Last year for the Feast of Saint Bartholomew, I reflected on his quite painful death – Ramsay Bolton style (see: Game of Thrones). Because the tradition around Bartholomew is that he died by being flayed alive (and then crucified upside-down), and because early Christians apparently had an interesting sense of humor, Saint Bartholomew is thought of as the patron saint of professions related to animal skins – tanners, butchers, and bookbinders. While most books today are bound using paper, either hardcover or softcover, many Medieval and Renaissance books were bound using wood covered in leather. It is no wonder then, that much of Medieval and Renaissance art, including Carlo Crivelli’s painting of Saint Bartholomew, painted in 1475, features the saint not only carrying the ignominious symbol of death, a flaying knife, but also a book, likely the Gospels.

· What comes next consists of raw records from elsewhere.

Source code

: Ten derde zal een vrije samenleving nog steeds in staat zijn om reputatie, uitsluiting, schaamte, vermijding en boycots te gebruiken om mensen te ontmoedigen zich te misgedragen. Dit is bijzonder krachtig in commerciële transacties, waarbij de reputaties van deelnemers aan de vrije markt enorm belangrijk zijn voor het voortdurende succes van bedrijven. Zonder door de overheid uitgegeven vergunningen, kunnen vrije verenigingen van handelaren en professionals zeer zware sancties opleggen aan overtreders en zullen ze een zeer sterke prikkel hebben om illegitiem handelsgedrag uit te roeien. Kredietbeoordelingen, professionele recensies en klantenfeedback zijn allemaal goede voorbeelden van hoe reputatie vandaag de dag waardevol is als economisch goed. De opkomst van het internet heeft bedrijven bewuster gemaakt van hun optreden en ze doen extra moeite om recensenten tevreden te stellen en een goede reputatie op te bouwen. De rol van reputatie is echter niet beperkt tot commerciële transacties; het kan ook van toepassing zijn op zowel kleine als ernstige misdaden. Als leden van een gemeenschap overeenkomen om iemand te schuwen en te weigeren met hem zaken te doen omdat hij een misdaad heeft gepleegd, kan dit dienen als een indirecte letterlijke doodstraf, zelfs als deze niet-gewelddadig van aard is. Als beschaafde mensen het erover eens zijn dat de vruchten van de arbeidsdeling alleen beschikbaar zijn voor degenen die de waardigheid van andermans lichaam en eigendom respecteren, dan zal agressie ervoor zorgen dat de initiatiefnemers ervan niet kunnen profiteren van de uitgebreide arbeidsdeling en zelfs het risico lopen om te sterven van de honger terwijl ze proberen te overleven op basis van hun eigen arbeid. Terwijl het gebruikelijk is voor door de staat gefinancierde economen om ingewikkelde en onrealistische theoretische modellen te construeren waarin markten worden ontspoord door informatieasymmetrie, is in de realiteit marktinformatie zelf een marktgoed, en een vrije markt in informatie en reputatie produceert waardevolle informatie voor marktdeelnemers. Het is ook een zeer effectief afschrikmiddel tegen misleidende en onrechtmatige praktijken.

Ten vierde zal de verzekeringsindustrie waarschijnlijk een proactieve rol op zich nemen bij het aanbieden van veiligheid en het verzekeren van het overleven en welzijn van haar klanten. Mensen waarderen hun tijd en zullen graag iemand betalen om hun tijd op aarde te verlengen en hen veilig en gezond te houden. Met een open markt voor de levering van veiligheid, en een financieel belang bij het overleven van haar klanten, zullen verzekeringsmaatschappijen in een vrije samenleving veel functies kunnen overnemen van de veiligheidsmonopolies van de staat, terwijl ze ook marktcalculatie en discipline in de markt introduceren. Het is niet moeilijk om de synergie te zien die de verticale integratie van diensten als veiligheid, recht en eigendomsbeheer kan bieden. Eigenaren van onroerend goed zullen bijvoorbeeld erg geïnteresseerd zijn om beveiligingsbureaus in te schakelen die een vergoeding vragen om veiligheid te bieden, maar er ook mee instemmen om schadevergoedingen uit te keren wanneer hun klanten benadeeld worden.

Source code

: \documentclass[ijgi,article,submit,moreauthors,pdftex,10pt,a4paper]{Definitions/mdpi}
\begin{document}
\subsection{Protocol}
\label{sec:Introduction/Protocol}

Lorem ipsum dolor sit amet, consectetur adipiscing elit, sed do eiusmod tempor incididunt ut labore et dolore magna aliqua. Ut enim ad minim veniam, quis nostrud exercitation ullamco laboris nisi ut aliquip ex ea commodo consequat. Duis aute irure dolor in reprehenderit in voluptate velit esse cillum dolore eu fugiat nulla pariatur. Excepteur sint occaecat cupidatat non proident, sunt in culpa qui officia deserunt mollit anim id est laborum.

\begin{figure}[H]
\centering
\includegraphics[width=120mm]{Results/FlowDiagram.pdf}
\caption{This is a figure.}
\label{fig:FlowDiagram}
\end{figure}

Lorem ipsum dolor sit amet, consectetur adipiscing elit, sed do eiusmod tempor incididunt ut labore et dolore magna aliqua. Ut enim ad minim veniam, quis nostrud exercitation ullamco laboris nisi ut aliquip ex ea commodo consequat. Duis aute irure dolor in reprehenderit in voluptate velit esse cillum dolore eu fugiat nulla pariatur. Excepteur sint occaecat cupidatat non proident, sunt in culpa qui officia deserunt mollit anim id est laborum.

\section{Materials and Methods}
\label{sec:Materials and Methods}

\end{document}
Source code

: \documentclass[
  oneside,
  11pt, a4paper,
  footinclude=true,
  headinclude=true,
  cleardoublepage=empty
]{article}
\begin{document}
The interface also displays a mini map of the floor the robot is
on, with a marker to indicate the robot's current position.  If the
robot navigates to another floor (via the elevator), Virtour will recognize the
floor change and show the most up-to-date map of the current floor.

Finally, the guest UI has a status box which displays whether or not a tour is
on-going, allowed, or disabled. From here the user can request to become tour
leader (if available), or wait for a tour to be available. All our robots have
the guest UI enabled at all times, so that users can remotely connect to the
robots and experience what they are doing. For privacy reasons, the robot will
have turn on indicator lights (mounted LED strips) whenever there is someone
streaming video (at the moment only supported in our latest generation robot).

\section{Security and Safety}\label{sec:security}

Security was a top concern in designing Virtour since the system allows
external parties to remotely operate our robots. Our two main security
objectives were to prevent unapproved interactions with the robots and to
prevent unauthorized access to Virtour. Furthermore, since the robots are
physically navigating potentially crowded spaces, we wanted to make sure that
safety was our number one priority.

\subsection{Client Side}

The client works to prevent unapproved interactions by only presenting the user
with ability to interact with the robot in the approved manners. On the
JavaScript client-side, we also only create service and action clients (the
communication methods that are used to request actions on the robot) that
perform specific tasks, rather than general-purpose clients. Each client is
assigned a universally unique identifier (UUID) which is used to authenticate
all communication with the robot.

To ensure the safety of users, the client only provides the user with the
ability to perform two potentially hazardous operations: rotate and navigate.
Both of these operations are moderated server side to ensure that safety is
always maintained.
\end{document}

Books have always been important to me. As a child, I remember pouring through C.B. Falls’s The First 3,000 Years as if it were a storybook, drawn into the drama of the rise and fall of ancient empires in the Near and Middle East. I was riveted when Cluny the Scourge attacked Redwall Abbey in Brian Jacques’s Redwall.
Thanks to a new podcast that I happened upon (LeVar Burton’s “LeVar Burton Reads,” essentially Reading Rainbow for adults), I have rediscovered the wonders of literature, particularly short fiction. As a priest, I regularly dive through non-fiction books on subjects that range from spirituality and theology, to leadership development, to racial history and formation. While I have always been a voracious reader, I am sad to confess that I have not been as diligent about reading fiction for the simple joy of reading. I have missed disappearing into unknown worlds of make-believe and coming out on the other side glad that I entered the amazing world of the author’s mind.
Not only do I think it is helpful for parents to regularly engage their children through reading, but I find it helpful to do so using scripture as well. Although not everything in the Bible is appropriate for every age, there is plenty in it that transcends generations. Interacting with scripture simply to enter the world of the writers can be an interesting spiritual exercise. Oftentimes we engage scripture with a primary desire to get something out of it – a piece of wisdom, a theological point to argue, or a moment of inspiration. What might it be like to simply immerse ourselves in the language of Psalm 23, or to disappear into the saga of the Exodus, or follow Paul on his missionary journeys through rioting crowds and stormy seas?
Saint Bartholomew is the patron saint of bookbinders and is often depicted holding the Gospel book. Books are central to the Christian practice, so much so that the architects of the early church sifted through countless letters, manuscripts, and stories to find those that spoke most clearly to the mind of God. Those disparate writings became the Holy Bible we now know. Through reading the Bible we hope to enter more deeply the mind of God. Through the magic of reading, we can discover the mind of our neighbor as well. To honor St. Bartholomew today, take up a book and enter into another world.
A Prayer for Today
Almighty and everlasting God, who gave to your apostle Bartholomew grace truly to believe and to preach your Word: Grant that your church may love what he believed and preach what he taught; through Jesus Christ our Lord, who lives and reigns with you and the Holy Spirit, one God, for ever and ever. Amen.
What favorite books have helped you grow in love of God and neighbor?